(Beginning of RECORDS PROVIDED)

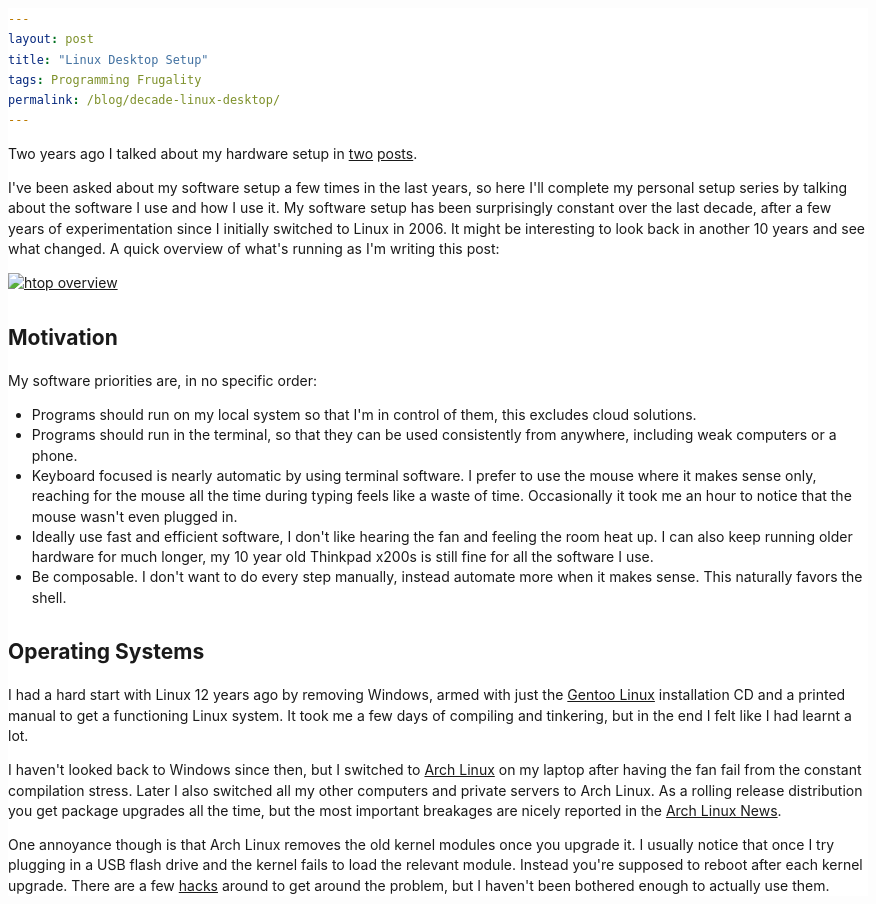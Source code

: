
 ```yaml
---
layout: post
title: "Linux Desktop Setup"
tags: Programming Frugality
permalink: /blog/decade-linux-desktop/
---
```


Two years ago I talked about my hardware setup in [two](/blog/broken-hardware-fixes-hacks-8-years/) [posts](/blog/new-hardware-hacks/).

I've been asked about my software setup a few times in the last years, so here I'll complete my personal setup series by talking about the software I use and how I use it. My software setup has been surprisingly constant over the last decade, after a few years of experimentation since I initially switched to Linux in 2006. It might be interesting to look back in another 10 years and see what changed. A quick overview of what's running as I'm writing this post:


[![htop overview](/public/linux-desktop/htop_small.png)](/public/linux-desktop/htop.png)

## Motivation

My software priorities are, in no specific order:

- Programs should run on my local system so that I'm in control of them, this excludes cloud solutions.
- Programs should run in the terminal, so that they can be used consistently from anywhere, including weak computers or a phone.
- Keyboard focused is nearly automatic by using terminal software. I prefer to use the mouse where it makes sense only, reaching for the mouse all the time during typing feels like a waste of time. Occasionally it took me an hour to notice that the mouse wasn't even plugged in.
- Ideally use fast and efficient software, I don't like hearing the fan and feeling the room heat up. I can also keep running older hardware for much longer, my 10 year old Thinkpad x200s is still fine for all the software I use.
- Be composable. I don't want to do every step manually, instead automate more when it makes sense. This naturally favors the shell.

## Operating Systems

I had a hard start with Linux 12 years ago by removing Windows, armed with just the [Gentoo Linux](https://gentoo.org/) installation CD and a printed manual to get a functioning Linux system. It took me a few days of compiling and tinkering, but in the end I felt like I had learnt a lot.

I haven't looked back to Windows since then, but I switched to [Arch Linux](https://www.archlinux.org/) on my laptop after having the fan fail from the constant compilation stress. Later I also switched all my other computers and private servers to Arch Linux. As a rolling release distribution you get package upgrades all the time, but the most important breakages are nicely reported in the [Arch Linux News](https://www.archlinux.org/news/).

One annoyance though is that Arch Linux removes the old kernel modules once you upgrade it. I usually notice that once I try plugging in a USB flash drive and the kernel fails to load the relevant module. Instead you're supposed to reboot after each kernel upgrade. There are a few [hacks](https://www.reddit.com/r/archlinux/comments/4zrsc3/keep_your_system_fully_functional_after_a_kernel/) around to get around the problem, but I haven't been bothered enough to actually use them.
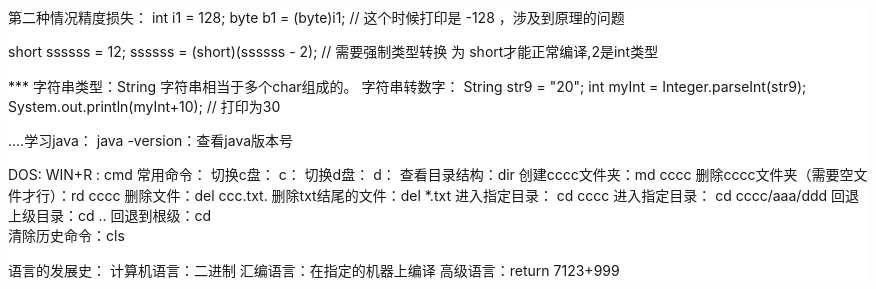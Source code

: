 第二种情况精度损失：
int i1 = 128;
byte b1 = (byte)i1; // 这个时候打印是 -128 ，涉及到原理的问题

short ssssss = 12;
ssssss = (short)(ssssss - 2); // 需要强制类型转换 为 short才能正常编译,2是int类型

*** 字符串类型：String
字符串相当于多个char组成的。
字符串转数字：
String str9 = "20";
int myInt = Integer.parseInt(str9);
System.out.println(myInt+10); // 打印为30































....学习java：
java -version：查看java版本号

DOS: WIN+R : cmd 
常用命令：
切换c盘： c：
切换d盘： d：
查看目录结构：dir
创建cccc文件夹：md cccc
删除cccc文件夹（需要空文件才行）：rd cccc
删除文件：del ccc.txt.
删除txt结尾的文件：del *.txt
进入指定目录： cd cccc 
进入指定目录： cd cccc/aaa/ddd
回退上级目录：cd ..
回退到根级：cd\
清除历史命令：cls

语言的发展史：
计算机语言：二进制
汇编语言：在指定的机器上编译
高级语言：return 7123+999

(End of RECORDS PROVIDED)
(Beginning of RECORDS PROVIDED)

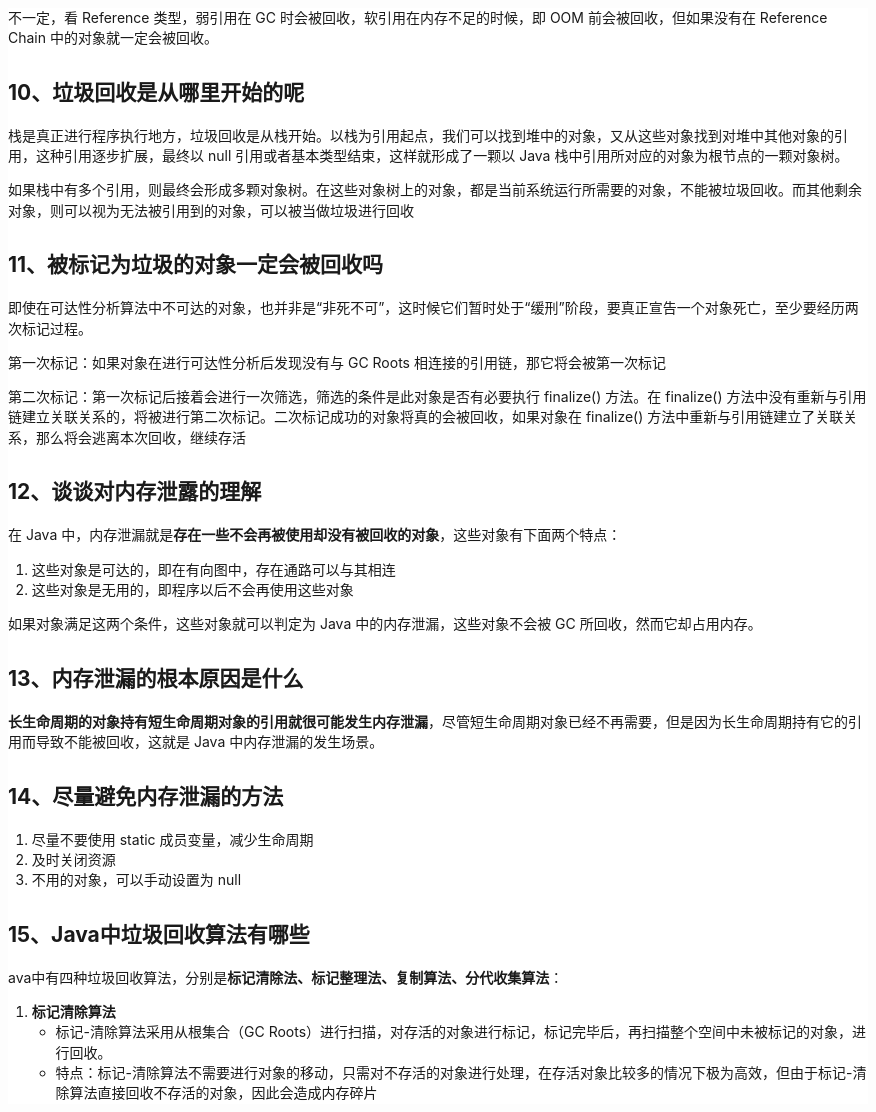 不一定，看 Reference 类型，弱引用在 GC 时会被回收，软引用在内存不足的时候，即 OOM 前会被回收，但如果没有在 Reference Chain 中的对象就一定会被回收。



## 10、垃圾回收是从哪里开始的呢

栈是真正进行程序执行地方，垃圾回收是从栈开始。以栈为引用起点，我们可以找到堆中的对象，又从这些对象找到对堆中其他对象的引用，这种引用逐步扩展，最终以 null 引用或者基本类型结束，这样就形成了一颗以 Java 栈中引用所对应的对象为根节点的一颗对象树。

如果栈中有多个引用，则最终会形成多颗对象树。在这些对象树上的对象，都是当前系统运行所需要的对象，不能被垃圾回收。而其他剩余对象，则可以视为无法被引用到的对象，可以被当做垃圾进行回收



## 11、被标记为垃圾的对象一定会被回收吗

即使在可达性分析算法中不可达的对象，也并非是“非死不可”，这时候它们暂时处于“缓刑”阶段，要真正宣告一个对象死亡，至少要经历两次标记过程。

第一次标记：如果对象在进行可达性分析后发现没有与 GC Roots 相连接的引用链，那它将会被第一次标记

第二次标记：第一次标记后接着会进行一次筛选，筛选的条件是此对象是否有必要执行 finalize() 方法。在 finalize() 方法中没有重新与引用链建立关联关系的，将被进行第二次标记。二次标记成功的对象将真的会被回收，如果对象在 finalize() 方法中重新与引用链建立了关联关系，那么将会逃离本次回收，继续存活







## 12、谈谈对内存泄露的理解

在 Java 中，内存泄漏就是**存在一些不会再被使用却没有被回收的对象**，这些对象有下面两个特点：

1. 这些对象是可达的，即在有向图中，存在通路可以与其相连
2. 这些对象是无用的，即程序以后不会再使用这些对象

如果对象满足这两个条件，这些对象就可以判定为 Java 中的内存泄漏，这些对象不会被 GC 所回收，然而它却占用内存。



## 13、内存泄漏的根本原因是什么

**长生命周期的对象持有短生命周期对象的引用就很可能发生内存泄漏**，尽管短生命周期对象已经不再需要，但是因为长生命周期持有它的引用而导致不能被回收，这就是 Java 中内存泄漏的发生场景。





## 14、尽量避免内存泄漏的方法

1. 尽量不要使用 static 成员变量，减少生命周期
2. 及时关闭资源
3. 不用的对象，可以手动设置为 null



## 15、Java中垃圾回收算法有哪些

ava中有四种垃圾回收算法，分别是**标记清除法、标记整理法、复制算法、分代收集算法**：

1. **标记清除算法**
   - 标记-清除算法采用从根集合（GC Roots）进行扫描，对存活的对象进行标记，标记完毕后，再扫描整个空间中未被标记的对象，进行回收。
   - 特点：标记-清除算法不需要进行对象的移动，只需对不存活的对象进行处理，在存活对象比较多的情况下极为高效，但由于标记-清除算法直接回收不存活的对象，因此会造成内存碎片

(End of RECORDS PROVIDED)

# TASK PROMPT
Look above for the line holding "创建cccc文件夹：md cccc", then set down exactly that line and every line after it up to and including the line holding "高级语言：return 7123+999", with nothing else.

# SOLVED EXERCISE
创建cccc文件夹：md cccc
删除cccc文件夹（需要空文件才行）：rd cccc
删除文件：del ccc.txt.
删除txt结尾的文件：del *.txt
进入指定目录： cd cccc 
进入指定目录： cd cccc/aaa/ddd
回退上级目录：cd ..
回退到根级：cd\
清除历史命令：cls

语言的发展史：
计算机语言：二进制
汇编语言：在指定的机器上编译
高级语言：return 7123+999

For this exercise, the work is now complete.